Is ntohl in x86 assembly necessary?

My goal is to send a integer value over TCP as little endian bytes to a client on windows, the client is written in x86 assembly.

If I were to send htonl() encoded bytes to the client would it be necessary being the client is compiled as x86? For instance wouldn't it be redundant to call ntohl() within my client's assembly code?

My overarching question is do I need to call htonl() server-side and ntohl() client side (x86 windows client)? Or should I just let the server do the work by checking if the server's architecture is big endian and if so swap the integer bytes via __builtin_bswap32() and send the little endian bytes to the client? I'm asking because I've read x86 is always little endian so it seems redundant if I know the client is always going to be written in x86 assembly.

Solution

My overarching question is do I need to call htonl() server-side and ntohl() client side (x86 windows client)?

No, that would convert to big-endian ("network" byte order), but you said you wanted to send data over the network in little-endian format. On x86, that already is the h ("host") order.

In x86 asm, your data in memory will already be little-endian integers / floats unless you did something unusual (like using bswap, movbe, or pshufb, or byte-at-a-time shift / store.)

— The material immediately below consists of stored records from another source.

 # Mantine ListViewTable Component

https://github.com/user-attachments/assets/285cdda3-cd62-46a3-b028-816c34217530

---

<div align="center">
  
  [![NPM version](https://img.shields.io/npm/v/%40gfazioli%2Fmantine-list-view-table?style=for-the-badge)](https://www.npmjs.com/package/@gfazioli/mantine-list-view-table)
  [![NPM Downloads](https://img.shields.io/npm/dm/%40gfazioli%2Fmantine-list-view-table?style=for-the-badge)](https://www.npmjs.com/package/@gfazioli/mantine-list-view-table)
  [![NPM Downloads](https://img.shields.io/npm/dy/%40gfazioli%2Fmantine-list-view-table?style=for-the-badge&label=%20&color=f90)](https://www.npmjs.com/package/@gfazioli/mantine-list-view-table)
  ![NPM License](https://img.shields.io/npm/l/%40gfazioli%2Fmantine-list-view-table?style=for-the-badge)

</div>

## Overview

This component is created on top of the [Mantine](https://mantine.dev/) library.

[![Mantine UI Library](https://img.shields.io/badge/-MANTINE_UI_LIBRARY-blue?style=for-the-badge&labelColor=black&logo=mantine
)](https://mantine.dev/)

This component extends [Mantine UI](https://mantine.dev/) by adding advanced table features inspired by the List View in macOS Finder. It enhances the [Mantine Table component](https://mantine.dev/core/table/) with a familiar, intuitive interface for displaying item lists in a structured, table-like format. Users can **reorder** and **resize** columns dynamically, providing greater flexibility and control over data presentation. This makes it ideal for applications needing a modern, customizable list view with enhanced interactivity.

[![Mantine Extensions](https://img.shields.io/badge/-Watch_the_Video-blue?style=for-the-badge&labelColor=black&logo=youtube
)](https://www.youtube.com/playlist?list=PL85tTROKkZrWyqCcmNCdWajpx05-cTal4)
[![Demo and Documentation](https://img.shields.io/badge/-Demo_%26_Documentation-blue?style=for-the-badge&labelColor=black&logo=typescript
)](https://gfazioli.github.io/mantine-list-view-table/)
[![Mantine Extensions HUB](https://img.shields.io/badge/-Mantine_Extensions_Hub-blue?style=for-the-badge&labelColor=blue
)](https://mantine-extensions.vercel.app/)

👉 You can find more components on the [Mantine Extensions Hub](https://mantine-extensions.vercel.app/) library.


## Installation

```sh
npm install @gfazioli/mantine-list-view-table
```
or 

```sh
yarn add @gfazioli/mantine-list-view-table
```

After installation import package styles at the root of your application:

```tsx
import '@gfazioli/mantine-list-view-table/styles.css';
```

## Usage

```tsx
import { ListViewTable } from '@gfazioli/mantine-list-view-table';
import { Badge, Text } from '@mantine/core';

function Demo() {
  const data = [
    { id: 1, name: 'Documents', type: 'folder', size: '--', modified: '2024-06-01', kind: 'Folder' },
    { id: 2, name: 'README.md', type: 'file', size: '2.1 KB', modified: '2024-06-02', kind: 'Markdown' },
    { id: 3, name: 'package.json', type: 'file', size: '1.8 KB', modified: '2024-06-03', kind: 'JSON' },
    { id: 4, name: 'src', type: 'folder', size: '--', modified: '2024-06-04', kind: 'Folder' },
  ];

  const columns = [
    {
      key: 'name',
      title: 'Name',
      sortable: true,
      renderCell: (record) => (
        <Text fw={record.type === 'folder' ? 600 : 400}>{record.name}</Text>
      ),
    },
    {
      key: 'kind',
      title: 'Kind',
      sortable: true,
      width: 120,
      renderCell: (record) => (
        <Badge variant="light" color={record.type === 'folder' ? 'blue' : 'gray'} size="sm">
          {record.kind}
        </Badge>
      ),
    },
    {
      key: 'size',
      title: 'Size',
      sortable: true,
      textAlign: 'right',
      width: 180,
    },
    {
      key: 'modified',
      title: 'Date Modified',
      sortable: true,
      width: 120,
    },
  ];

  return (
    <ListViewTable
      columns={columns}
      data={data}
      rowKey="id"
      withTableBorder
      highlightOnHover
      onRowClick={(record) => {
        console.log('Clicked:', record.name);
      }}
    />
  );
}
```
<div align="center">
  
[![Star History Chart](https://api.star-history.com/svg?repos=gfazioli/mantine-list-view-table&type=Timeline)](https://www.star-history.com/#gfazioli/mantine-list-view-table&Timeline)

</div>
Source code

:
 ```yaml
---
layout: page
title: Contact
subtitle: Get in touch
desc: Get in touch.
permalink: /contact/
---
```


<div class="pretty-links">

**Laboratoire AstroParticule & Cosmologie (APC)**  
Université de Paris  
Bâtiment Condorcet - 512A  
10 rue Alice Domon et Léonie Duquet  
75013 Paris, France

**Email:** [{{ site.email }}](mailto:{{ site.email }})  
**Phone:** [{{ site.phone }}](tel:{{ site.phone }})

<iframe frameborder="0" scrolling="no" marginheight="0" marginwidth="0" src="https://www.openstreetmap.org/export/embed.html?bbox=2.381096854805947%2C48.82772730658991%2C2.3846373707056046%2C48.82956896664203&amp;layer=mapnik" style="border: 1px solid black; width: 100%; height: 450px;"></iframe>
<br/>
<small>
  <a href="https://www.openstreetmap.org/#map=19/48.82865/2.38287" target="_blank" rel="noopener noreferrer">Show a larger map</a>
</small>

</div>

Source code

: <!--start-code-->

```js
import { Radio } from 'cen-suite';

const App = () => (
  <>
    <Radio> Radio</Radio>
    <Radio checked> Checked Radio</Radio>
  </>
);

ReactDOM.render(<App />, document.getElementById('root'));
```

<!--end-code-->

To be compatible with that in C, use le32toh (on receive) and htole32 (before send) from GCC's / BSD <endian.h> instead of ntohl / htonl. i.e. use LE as your network format instead of the traditional BE.

call ntohl() within my client's assembly code?

That would be insane. If you did want that, just use the bswap or movbe instructions instead of actually setting up args for a function call. Normally those functions inline when you use them in C, although there is a stand-alone definition of ntohl in libc.

Also, no, you wouldn't want to do that. Your client doesn't want to have anything to do with big-endian, which is what those traditional functions call "network" byte order.

x86 asm with AVX2 vpshufb can byte-swap at memcpy speed (including on small buffers that fit in L1d cache), but it's even more efficient not to have to swap at all as part of the first step that reads the data.